Oleh: Lukmanul Hakim
Di tengah riuh rendah perdebatan yang tak kunjung selesai, saya mulai bertanya-tanya: untuk apa sebenarnya semua ini? Judul berubah, tafsir berlipat ganda, orang berebut membela atau menyerang. Pikiran berserakan, tetapi apa yang berubah dari realitas kita? Hampir tidak ada. Kita seolah sedang menikmati pesta surplus pikiran, namun tetap hidup dalam kemiskinan perubahan.
![]() |
Lukmanul Hakim |
Kita ini seperti terjebak dalam lingkaran wacana. Masing-masing ingin menjadi komentator, pengulas, atau pembela kebenaran. Seolah-olah dengan kata-kata yang canggih kita bisa menggerakkan sejarah. Padahal, setelah perdebatan usai, hidup tetap berjalan sebagaimana biasa: desa masih gaduh oleh urusan tanah, kota tetap macet oleh kesibukan, dan masyarakat masih terjebak dalam krisis yang sama. Pikiran hanya berputar di ruang-ruang diskusi, tak pernah turun menapak tanah.
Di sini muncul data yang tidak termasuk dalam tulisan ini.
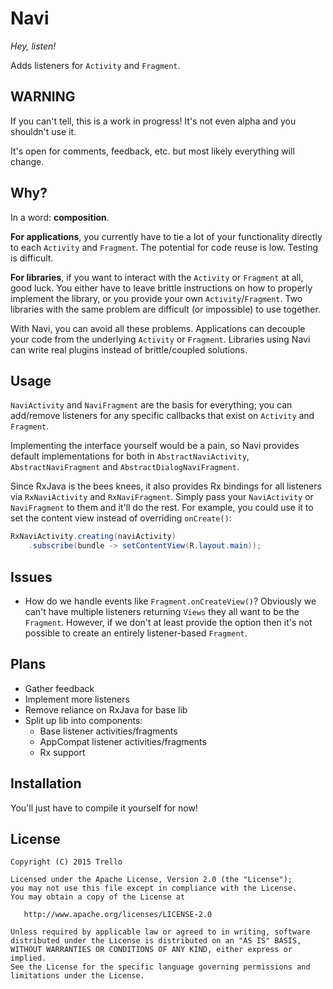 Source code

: # Navi

*Hey, listen!*

Adds listeners for `Activity` and `Fragment`.

## WARNING

If you can't tell, this is a work in progress! It's not even alpha and you shouldn't use it.

It's open for comments, feedback, etc. but most likely everything will change.

## Why?

In a word: **composition**.

**For applications**, you currently have to tie a lot of your functionality directly to each `Activity` and `Fragment`. The potential for code reuse is low. Testing is difficult.

**For libraries**, if you want to interact with the `Activity` or `Fragment` at all, good luck. You either have to leave brittle instructions on how to properly implement the library, or you provide your own `Activity`/`Fragment`. Two libraries with the same problem are difficult (or impossible) to use together.

With Navi, you can avoid all these problems. Applications can decouple your code from the underlying `Activity` or `Fragment`. Libraries using Navi can write real plugins instead of brittle/coupled solutions.

## Usage

`NaviActivity` and `NaviFragment` are the basis for everything; you can add/remove listeners for
any specific callbacks that exist on `Activity` and `Fragment`.

Implementing the interface yourself would be a pain, so Navi provides default
implementations for both in `AbstractNaviActivity`, `AbstractNaviFragment` and
`AbstractDialogNaviFragment`.

Since RxJava is the bees knees, it also provides Rx bindings for all listeners via `RxNaviActivity`
and `RxNaviFragment`. Simply pass your `NaviActivity` or `NaviFragment` to them and it'll do the
rest. For example, you could use it to set the content view instead of overriding `onCreate()`:

```java
RxNaviActivity.creating(naviActivity)
    .subscribe(bundle -> setContentView(R.layout.main));
```

## Issues

- How do we handle events like `Fragment.onCreateView()`? Obviously we can't have multiple listeners returning `Views` they all want to be the `Fragment`. However, if we don't at least provide the option then it's not possible to create an entirely listener-based `Fragment`.

## Plans

- Gather feedback
- Implement more listeners
- Remove reliance on RxJava for base lib
- Split up lib into components:
    - Base listener activities/fragments
    - AppCompat listener activities/fragments
    - Rx support


## Installation

You'll just have to compile it yourself for now!

## License

    Copyright (C) 2015 Trello

    Licensed under the Apache License, Version 2.0 (the "License");
    you may not use this file except in compliance with the License.
    You may obtain a copy of the License at

       http://www.apache.org/licenses/LICENSE-2.0

    Unless required by applicable law or agreed to in writing, software
    distributed under the License is distributed on an "AS IS" BASIS,
    WITHOUT WARRANTIES OR CONDITIONS OF ANY KIND, either express or implied.
    See the License for the specific language governing permissions and
    limitations under the License. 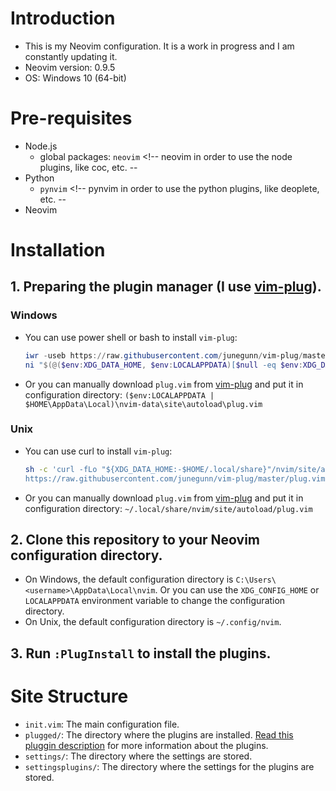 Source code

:# Introduction

- This is my Neovim configuration. It is a work in progress and I am constantly updating it.
- Neovim version: 0.9.5
- OS: Windows 10 (64-bit)

# Pre-requisites
- Node.js
    - global packages: `neovim` <!-- neovim in order to use the node plugins, like coc, etc. --
- Python
    - `pynvim` <!-- pynvim in order to use the python plugins, like deoplete, etc. --
- Neovim

# Installation

## 1. Preparing the plugin manager (I use [vim-plug](https://github.com/junegunn/vim-plug)).
### Windows
- You can use power shell or bash to install `vim-plug`:
    ```powershell
    iwr -useb https://raw.githubusercontent.com/junegunn/vim-plug/master/plug.vim |`
    ni "$(@($env:XDG_DATA_HOME, $env:LOCALAPPDATA)[$null -eq $env:XDG_DATA_HOME])/nvim-data/site/autoload/plug.vim" -Force
    ```
- Or you can manually download `plug.vim` from [vim-plug](https://raw.githubusercontent.com/junegunn/vim-plug/master/plug.vim) and put it in configuration directory: `($env:LOCALAPPDATA | $HOME\AppData\Local)\nvim-data\site\autoload\plug.vim`


### Unix
- You can use curl to install `vim-plug`:
    ```bash
    sh -c 'curl -fLo "${XDG_DATA_HOME:-$HOME/.local/share}"/nvim/site/autoload/plug.vim --create-dirs \
    https://raw.githubusercontent.com/junegunn/vim-plug/master/plug.vim'
    ```
- Or you can manually download `plug.vim` from [vim-plug](https://raw.githubusercontent.com/junegunn/vim-plug/master/plug.vim) and put it in configuration directory: `~/.local/share/nvim/site/autoload/plug.vim`
## 2. Clone this repository to your Neovim configuration directory.
- On Windows, the default configuration directory is `C:\Users\<username>\AppData\Local\nvim`. Or you can use the `XDG_CONFIG_HOME` or `LOCALAPPDATA` environment variable to change the configuration directory.
- On Unix, the default configuration directory is `~/.config/nvim`.
## 3. Run `:PlugInstall` to install the plugins.

# Site Structure
- `init.vim`: The main configuration file.
- `plugged/`: The directory where the plugins are installed. [Read this pluggin description](/settingsplugins/README.md) for more information about the plugins.
- `settings/`: The directory where the settings are stored.
- `settingsplugins/`: The directory where the settings for the plugins are stored.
Bukan berarti berpikir itu sia-sia. Filsafat memang penting, kritik media juga penting. Tetapi ketika pikiran berhenti pada tataran surplus, yang lahir hanyalah ego intelektual. Orang lebih suka dikenal sebagai pembela gagasan ketimbang menjadi penggerak perubahan. Ironisnya, semakin banyak tulisan yang muncul, semakin tampak betapa sedikit yang berani menanggung risiko nyata untuk memperbaiki keadaan.
Inilah penyakit kita: menimbun pikiran tanpa mengubah kenyataan. Seperti gudang penuh dengan buku yang tak pernah dibaca, atau lumbung padi yang dibiarkan membusuk sementara orang kelaparan di depan pintu. Kita kaya dalam wacana, miskin dalam tindakan.
Jika benar filsafat adalah cinta pada kebijaksanaan, maka cinta itu seharusnya menuntun kita melangkah, bukan sekadar bercakap-cakap. Jika benar media adalah ruang publik, maka ia seharusnya menjadi kanal perubahan, bukan arena pamer retorika. Sayangnya, dalam semua hiruk-pikuk ini, saya justru melihat tanda lain: kita bangga menjadi surplus pikiran, tapi rela menjadi minus perubahan.